Task instructions
Reproduce, exactly and in full, only the lines below from the one containing "<li>Gilukat kita ni" through the one containing "<li>Karon ang mga".

Saved entries:
◆ ◆ ◆ ◆ ◆
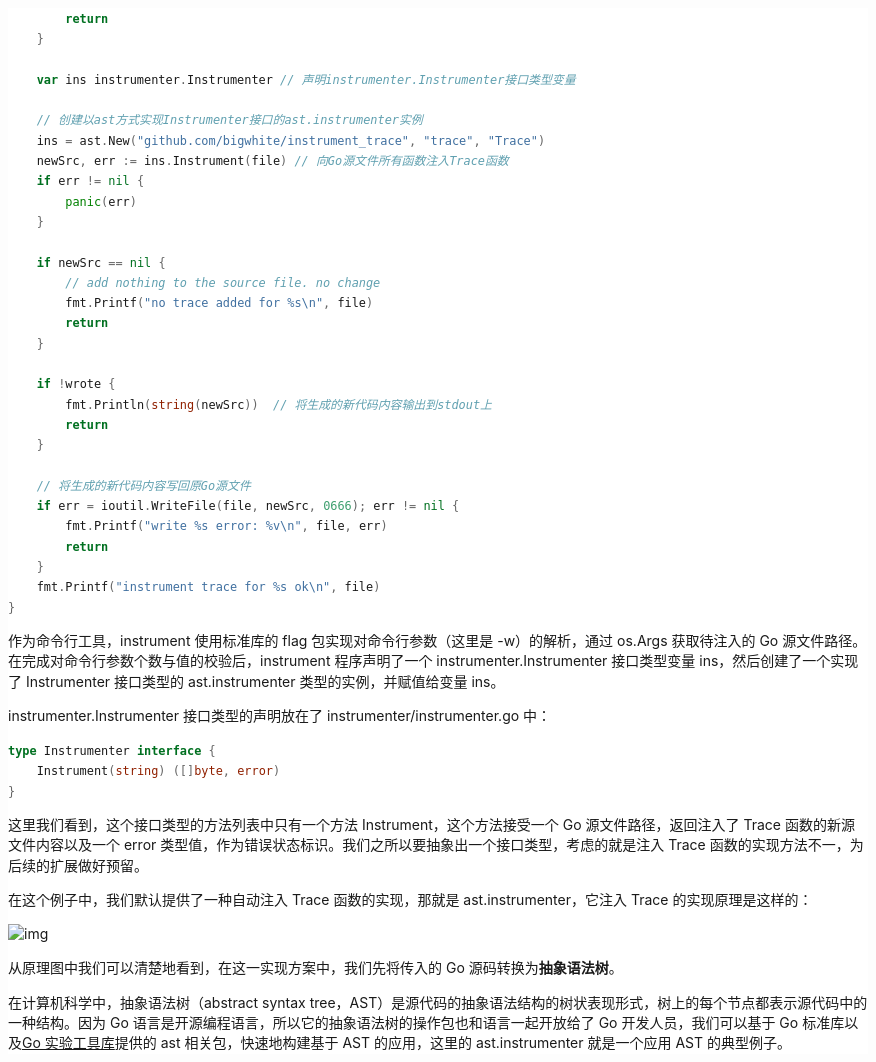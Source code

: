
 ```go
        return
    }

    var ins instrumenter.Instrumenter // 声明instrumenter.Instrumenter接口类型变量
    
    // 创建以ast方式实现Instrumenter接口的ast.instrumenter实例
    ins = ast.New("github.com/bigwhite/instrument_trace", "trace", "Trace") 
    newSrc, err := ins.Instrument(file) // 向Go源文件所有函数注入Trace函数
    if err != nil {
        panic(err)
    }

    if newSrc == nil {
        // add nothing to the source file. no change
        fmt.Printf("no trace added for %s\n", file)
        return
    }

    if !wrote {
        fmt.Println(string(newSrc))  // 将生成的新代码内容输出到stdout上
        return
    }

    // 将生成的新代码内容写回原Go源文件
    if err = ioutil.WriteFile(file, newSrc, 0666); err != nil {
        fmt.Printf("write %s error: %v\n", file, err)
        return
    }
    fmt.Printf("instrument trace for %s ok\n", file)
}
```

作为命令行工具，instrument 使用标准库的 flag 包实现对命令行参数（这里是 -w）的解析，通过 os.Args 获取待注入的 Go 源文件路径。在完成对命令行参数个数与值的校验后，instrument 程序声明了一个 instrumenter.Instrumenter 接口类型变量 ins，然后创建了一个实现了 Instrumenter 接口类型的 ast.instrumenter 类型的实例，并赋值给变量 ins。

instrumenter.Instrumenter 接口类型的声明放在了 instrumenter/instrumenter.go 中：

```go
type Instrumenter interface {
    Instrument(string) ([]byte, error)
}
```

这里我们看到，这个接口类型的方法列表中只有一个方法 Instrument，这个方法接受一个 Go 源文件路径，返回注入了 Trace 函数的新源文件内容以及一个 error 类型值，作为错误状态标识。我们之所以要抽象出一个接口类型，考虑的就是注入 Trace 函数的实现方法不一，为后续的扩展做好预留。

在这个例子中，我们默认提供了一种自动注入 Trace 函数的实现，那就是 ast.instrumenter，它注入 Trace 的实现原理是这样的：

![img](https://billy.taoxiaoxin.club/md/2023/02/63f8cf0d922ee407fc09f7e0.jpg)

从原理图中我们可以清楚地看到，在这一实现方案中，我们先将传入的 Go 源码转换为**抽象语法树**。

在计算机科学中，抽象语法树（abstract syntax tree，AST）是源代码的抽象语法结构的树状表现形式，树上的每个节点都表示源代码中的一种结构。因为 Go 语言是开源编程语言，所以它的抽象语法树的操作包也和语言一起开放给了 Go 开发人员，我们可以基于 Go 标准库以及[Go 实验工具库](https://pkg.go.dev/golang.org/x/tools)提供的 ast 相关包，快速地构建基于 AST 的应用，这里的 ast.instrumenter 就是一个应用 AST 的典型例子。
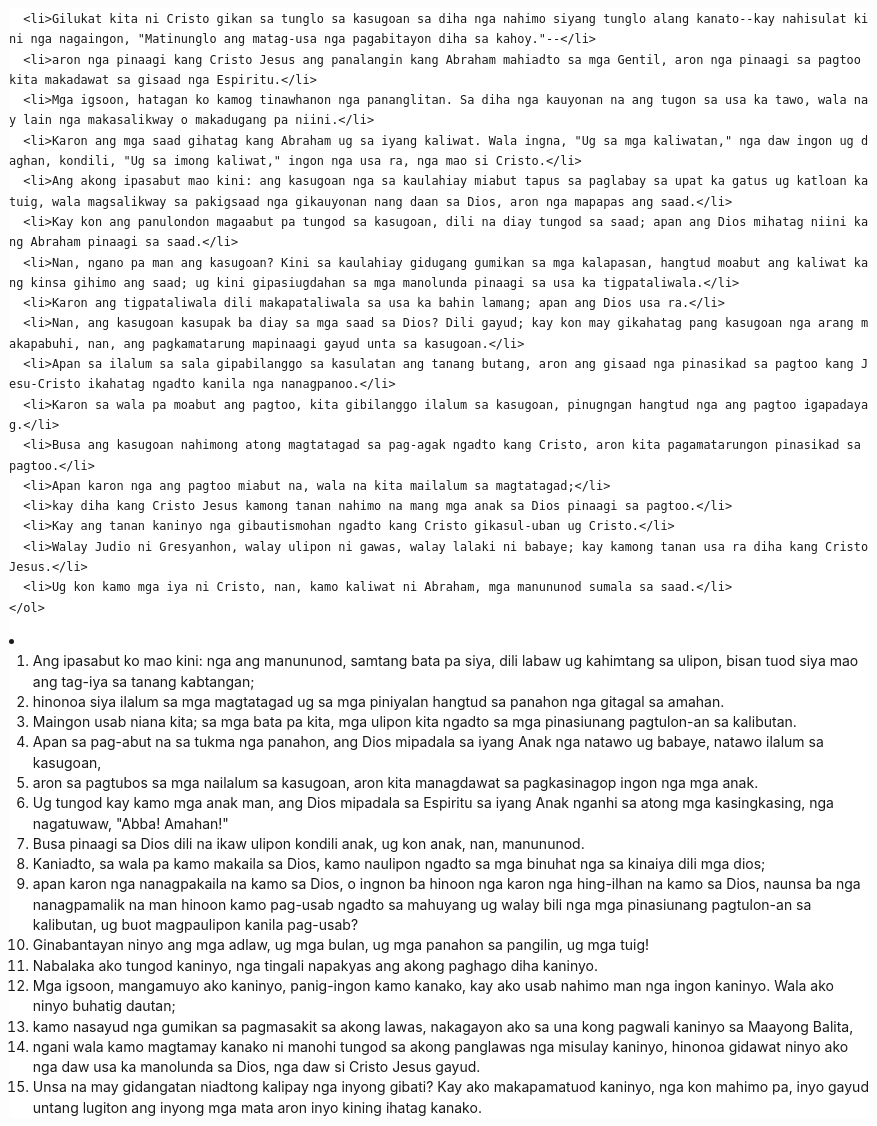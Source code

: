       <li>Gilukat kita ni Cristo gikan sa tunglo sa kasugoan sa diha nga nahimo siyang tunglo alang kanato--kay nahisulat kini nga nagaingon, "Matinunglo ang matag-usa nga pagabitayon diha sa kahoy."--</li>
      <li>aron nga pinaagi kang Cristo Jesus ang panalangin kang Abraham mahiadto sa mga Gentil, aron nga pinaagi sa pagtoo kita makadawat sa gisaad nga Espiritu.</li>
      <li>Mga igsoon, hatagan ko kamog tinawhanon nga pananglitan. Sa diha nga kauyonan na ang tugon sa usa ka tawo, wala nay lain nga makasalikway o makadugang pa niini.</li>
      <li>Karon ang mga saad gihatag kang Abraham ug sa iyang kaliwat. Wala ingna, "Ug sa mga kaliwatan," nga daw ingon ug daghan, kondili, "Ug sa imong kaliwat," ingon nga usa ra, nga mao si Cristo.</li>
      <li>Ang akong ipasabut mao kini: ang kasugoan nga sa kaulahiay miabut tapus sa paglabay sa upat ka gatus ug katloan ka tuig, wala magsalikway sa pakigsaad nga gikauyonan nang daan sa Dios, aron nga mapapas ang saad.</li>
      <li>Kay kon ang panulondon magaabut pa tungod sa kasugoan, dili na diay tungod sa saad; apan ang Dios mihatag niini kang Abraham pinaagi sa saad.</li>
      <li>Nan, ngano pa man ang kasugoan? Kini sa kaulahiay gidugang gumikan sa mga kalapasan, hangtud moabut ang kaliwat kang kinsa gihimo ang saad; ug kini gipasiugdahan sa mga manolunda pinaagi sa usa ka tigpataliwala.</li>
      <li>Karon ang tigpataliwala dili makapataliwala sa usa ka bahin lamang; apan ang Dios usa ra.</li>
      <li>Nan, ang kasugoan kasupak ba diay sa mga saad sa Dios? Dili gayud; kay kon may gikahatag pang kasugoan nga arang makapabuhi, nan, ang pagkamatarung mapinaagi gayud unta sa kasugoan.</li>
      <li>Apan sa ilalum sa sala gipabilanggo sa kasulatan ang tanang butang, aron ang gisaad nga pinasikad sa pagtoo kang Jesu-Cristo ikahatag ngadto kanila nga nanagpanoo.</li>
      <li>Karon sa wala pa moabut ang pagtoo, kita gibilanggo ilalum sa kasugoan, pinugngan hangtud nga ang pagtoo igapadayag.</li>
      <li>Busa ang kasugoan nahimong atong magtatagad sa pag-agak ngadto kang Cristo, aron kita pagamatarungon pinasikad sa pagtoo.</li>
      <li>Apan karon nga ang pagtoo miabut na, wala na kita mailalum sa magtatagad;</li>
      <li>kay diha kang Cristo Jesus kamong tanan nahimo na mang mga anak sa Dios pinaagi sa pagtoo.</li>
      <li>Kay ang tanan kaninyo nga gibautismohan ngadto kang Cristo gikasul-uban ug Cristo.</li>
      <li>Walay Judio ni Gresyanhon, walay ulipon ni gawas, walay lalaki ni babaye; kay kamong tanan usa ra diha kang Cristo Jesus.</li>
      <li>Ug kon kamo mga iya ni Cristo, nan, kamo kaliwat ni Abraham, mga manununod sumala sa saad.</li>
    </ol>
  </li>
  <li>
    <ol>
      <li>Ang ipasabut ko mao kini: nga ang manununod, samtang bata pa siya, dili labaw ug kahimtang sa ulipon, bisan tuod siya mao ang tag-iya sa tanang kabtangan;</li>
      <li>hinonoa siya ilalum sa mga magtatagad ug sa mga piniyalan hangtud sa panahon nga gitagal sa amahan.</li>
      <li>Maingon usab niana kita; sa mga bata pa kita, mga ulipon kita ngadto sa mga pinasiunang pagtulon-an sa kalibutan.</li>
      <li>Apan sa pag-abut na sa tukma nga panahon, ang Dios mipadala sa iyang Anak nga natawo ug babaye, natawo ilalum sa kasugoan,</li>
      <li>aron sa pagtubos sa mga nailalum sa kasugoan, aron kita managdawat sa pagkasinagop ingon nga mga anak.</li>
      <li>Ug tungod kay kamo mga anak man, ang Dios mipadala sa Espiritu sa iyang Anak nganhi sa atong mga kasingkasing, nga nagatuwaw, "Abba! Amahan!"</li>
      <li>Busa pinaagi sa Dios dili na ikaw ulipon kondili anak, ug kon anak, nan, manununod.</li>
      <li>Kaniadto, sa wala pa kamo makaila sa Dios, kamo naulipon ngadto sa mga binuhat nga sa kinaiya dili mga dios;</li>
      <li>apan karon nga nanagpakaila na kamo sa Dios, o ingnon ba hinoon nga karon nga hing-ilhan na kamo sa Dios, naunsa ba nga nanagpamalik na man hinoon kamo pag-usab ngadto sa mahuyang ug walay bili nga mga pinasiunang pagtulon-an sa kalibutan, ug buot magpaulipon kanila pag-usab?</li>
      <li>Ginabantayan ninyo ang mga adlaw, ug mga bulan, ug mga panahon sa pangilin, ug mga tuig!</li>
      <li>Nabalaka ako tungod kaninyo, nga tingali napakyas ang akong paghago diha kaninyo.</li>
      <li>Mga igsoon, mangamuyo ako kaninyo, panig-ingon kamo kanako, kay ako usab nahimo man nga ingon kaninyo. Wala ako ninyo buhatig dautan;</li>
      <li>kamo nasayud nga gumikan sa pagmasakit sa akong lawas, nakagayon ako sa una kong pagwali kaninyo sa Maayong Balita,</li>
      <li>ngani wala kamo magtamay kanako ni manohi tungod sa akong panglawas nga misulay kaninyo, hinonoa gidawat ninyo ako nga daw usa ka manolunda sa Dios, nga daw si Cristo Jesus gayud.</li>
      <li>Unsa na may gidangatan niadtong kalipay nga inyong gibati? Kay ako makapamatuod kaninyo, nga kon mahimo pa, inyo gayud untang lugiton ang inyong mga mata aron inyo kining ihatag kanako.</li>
◆ ◆ ◆ ◆ ◆
Solution for this task
:       <li>Gilukat kita ni Cristo gikan sa tunglo sa kasugoan sa diha nga nahimo siyang tunglo alang kanato--kay nahisulat kini nga nagaingon, "Matinunglo ang matag-usa nga pagabitayon diha sa kahoy."--</li>
      <li>aron nga pinaagi kang Cristo Jesus ang panalangin kang Abraham mahiadto sa mga Gentil, aron nga pinaagi sa pagtoo kita makadawat sa gisaad nga Espiritu.</li>
      <li>Mga igsoon, hatagan ko kamog tinawhanon nga pananglitan. Sa diha nga kauyonan na ang tugon sa usa ka tawo, wala nay lain nga makasalikway o makadugang pa niini.</li>
      <li>Karon ang mga saad gihatag kang Abraham ug sa iyang kaliwat. Wala ingna, "Ug sa mga kaliwatan," nga daw ingon ug daghan, kondili, "Ug sa imong kaliwat," ingon nga usa ra, nga mao si Cristo.</li>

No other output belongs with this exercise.